How could I reset dataloader or count data batch with iter instead of epoch

The torch.utils.data.DataLoad can only provide data batch of one epoch. How could I reset it before it accomplish one epoch so that it will not raise a stopIteration error unexpectedly.

If I understand you correctly, you want to infinitly loop over your dataloader until a breaking condiction is matched?

You could do something like this (assuming your Dataloader instance is stored in variable loader):

loader_iter = iter(loader)

while True:

    try:
        current_batch = next(loader_iter)
    except StopIteration:
        loader_iter = iter(loader)
        current_batch = next(loader_iter)

    ... # your following data processing steps

    if breaking_condition:
        break
3 Likes

I tried this method, it worked well but I am afraid this might have some multi-process problems ?

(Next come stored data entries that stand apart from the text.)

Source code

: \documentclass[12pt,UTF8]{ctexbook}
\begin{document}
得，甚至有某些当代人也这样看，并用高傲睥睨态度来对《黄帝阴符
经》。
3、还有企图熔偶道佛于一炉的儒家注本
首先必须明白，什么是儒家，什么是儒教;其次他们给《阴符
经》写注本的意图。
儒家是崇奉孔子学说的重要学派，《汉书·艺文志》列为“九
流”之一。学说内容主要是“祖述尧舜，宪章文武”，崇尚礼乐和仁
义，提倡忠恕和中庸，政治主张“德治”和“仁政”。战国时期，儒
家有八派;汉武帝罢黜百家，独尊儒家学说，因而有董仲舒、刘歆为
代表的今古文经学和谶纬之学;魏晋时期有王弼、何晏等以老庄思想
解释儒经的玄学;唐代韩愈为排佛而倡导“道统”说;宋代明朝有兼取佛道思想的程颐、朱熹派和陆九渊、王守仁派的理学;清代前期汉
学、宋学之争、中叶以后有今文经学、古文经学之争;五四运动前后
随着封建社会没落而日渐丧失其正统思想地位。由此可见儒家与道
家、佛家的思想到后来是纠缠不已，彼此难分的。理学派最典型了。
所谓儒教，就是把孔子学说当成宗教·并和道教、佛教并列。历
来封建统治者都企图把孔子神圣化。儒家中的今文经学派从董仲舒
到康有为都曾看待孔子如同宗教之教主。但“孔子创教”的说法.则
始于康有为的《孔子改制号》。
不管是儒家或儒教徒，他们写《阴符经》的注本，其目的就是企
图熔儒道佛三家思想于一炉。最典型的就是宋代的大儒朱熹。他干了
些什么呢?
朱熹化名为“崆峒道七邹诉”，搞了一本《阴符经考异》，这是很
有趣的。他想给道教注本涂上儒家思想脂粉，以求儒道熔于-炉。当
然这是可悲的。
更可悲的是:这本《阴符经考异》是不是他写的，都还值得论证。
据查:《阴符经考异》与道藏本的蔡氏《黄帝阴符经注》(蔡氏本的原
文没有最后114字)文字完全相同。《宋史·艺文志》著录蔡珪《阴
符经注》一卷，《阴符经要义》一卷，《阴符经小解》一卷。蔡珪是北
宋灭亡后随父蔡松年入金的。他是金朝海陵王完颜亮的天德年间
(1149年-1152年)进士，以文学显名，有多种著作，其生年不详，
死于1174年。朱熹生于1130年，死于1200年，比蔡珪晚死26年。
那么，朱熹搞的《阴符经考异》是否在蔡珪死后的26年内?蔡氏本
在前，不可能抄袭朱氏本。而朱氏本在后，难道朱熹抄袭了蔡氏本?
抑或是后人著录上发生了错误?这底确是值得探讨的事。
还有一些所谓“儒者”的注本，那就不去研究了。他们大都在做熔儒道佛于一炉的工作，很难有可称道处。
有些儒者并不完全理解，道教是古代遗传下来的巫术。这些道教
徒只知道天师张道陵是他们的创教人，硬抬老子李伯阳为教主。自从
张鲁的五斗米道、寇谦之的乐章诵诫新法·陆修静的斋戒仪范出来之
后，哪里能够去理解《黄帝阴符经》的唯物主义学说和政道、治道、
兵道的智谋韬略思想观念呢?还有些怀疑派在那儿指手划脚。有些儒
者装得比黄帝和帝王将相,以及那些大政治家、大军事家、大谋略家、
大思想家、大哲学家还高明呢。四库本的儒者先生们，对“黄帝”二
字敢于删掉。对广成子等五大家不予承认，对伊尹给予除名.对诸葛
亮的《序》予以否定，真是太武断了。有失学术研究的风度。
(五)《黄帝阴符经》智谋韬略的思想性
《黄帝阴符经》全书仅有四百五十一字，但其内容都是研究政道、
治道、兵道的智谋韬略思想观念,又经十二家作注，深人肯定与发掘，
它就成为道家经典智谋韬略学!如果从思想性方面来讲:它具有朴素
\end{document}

  File "train_net.py", line 16, in main
    train(args.cfg)
  File "/data/zhangzy/learn-projects/Segmentatron/SegNet/train.py", line 90, in train
    im, label = next(trainiter)
  File "/home/zhangzy/.local/lib/python2.7/site-packages/torch/utils/data/dataloader.py", line
 280, in __next__
    idx, batch = self._get_batch()
  File "/home/zhangzy/.local/lib/python2.7/site-packages/torch/utils/data/dataloader.py", line
 259, in _get_batch
    return self.data_queue.get()
  File "/usr/lib/python2.7/multiprocessing/queues.py", line 378, in get
    return recv()
  File "/home/zhangzy/.local/lib/python2.7/site-packages/torch/multiprocessing/queue.py", line
 22, in recv
    return pickle.loads(buf)
  File "/usr/lib/python2.7/pickle.py", line 1388, in loads
    return Unpickler(file).load()
  File "/usr/lib/python2.7/pickle.py", line 864, in load
    dispatch[key](self)
  File "/usr/lib/python2.7/pickle.py", line 1139, in load_reduce
    value = func(*args)
  File "/home/zhangzy/.local/lib/python2.7/site-packages/torch/multiprocessing/reductions.py",
 line 68, in rebuild_storage_fd
    fd = multiprocessing.reduction.rebuild_handle(df)
  File "/usr/lib/python2.7/multiprocessing/reduction.py", line 157, in rebuild_handle
    new_handle = recv_handle(conn)
  File "/usr/lib/python2.7/multiprocessing/reduction.py", line 83, in recv_handle
    return _multiprocessing.recvfd(conn.fileno())
OSError: [Errno 4] Interrupted system call
Exception NameError: "global name 'FileNotFoundError' is not defined" in <bound method _DataLo
aderIter.__del__ of <torch.utils.data.dataloader._DataLoaderIter object at 0x7f15845d99d0>> ig
nored

If you want to create an ‘infinite generator’ simply place it in a while loop:

def cycle(iterable):
    while True:
        for x in iterable:
            yield x

However there is a more elegant solution with a DataLoader. Simply enumerate over the dataloader when training for one epoch:

data_loader = torch.utils.data.DataLoader(...)
def train(epoch):
        for batch_idx, (data, target) in enumerate(data_loader):
            # Your code for training one epoch.

# Now perform training for however many epochs you want.
for epoch in range(num_epochs):
    train(epoch)

Internally every time you call enumerate(data_loader), it will call the object’s iter method which will create and return a new _DataLoaderIter object, which internally calls iter() on your batch sampler here.

5 Likes

How could I make training cease at certain iter number in this way ?

crossposted: https://stackoverflow.com/questions/60311307/how-does-one-reset-the-dataloader-in-pytorch

if you want to stop after a certain iterations, you could simply use epoch \times batch_idx as an iteration count right ? and then terminate the code once epoch \times batch_idx reaches a certain threshold.

1 Like